01 自称神様と自称魔女。
お試しに3話だけ。
20200508
ティーカップの中に浮かぶローズヒップを啜る。
「だから、私はチェスが出来ないと言っているじゃない」
「だから、僕が教えると言っているじゃない」
白い空間の中に用意されている純白のテーブルの上には、二人分のティーカップと高級感溢れるチェス盤が置かれている。

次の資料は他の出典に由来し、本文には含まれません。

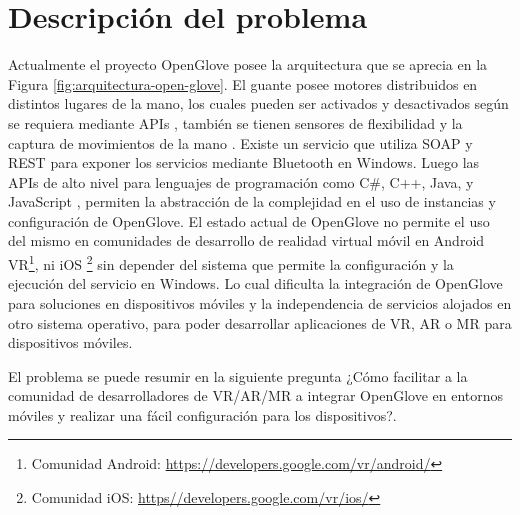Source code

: \section{Descripción del problema}
\label{seccion:descripcion-problema}

  Actualmente el proyecto OpenGlove posee la  arquitectura que se aprecia en la Figura \ref{fig:arquitectura-open-glove}. El guante posee motores distribuidos en distintos lugares de la mano, los cuales pueden ser activados y desactivados según se requiera mediante APIs \citep{tesis-monsalve-rodrigo}, también se tienen sensores de flexibilidad y la captura de movimientos de la mano \citep{tesis-cerda-rodrigo} . Existe un servicio que utiliza SOAP y REST para exponer los servicios mediante Bluetooth en Windows. Luego las  APIs de alto nivel \citep{tesis-meneses-sebastian} para lenguajes de programación como C\#, C++, Java, y JavaScript , permiten la abstracción de  la complejidad en el uso de instancias y configuración de OpenGlove. El estado actual de OpenGlove no permite el uso del mismo en comunidades de desarrollo de realidad virtual móvil en Android VR\footnote{Comunidad Android: \url{https://developers.google.com/vr/android/}}, ni iOS \footnote{Comunidad iOS: \url{https//developers.google.com/vr/ios/}} sin depender del sistema que permite la configuración y la ejecución del servicio en Windows. Lo cual dificulta la integración de OpenGlove para soluciones en dispositivos móviles y la independencia de servicios alojados en otro sistema operativo,  para poder desarrollar aplicaciones de VR, AR o MR para dispositivos móviles.
  
El problema se puede resumir en la siguiente pregunta  ¿Cómo facilitar a la comunidad de desarrolladores de VR/AR/MR a integrar OpenGlove en entornos móviles y realizar una fácil configuración para los dispositivos?.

椅子に腰かけていた私は、目の前の純白の髪の少年に、言い飽きた言葉を向けた。
少年もお決まりになった言葉を笑って返す。
「私は駒を動かすとか、向かないのよ」
「そうだね。君の場合、単身で乗り込んで無双する方が向いているもんね」
ニヤニヤしながら、一つの白い駒を動かす少年。
その駒がキングと呼ばれていることくらいなら知っている。
そして私は、クイーンと呼ばれている白銀の駒をチェス盤からテーブルの上に移動して、キングの駒と向き合わせた。
白いキング。白銀のクイーン。
白い少年と、白銀の私。
「いい加減、私をこの空間に呼ぶこともやめてほしいわ」
ていっと、キングの駒を指で転がす。
「暇していると思って、招待したのに」
「暇をしているのは、神様であるあなたでしょう」
少年の姿をした彼は、神様と呼ばれる存在。
「私は異世界を満喫しているわよ、暇人扱いはやめてよ」
「十年暴れ回って、いきなり隠居生活なんて、退屈だろう?」
「暴れ回ったとは失礼すぎるわ」
はぁ、とため息を吐いて、頬杖をつく。
「異世界転移の魔法で不老不死になっちゃったからって、魔女を名乗って森に住むなんて、変な子だね」
「いいじゃない。転移先の世界にとって、魔女って存在はおとぎ話だけだもの。私がなってもいいでしょ?」
長くなった白銀の髪を撫でつける。
異世界転移した当時は、この髪はボブヘアだった。その上、ラフなズボンと長袖の上着を合わせた部屋着。ほぼ引きこもり生活で野暮ったい体型になり、眉さえも揃えていない顔に、黒縁眼鏡をかけていたのだった。
おおむね、女性とは思えない格好のせいで、私は異世界から召喚しやがった人々に男性と思われたのだ。
幼い頃には可愛いともてはやされたのに、女性とみなされなかったのは、軽く殺意を抱いた。
勝手に召喚した上に、副作用で不老不死になってしまったのだから、怒りを通り越してほとほと呆れてしまったのだ。
結局、私は召喚した理由である魔王の討伐に男装を貫いて力を貸したのは、お人好しすぎるか。
不老不死になると知ったのは、異世界転移の直前だ。
こんな風に、白い空間にいた。神様を名乗る少年に、不老不死になってしまうと教えてくれたのだ。
世界から世界に移動するには、命がいくつあっても足りない。可能にするために、だからこそ、不老不死になってしまったのだと聞いた。
髪と瞳の色は白銀となってしまったのも、副作用のうちだ。
「いやいや、君なら功績で不滅の王にもなれるじゃないか」
宙に浮かぶキングの駒が、テーブルに再び置かれた。
私はその駒を持って、大きく振りかぶり、遠くに向かって投げる。
この空間がどこまで続いているかは知らない。
「不滅の王? エルフの王に申し訳ないわ」
ハン、と鼻で笑い退ける。言っただけで申し訳なさは感じていない。
エルフは、ほぼ不老不死だ。王はかれこれ三百年間、玉座に居座っている。殺されない限り、永遠に王でいるだろう。
私は、完璧な不老不死。まさに不滅の存在だ。
「さっき言ったように、私は駒を動かす王なんて向いてない。単身で無双した方が性に合ってる」
ぺいっと掌を払い、チェス盤の駒を全て倒した。
「なのに、どうして魔女を名乗って森に住み始めたの?」
「言ったでしょう。私は平穏に生活を送りたいだけ。もう呼び出さないでちょうだい」
「もう、僕の相手くらいしてよー」
「本音が出た」
むくれた少年の本音を聞いて、またため息をつく。
「さぁ、もうお喋りはいいでしょう。地球に帰せないなら、さっさと異世界に戻して」
「まだいいじゃん。猫宮理奈ちゃん」
「ちゃん付けされる歳じゃないし、そもそも今はキャットリーナって名乗っているの、知ってるでしょう?」
「僕にとってはいくつになっても、可愛い女の子だよ」
「自称神様だものね」
「自称魔女ちゃん。じゃあ、またね」
「もう呼ばないで」
手を振った少年に、私はもう呼ぶなと背中を向けるけれど、また呼び出されるのだと思う。
白い空間は、白の光に飲み込まれた。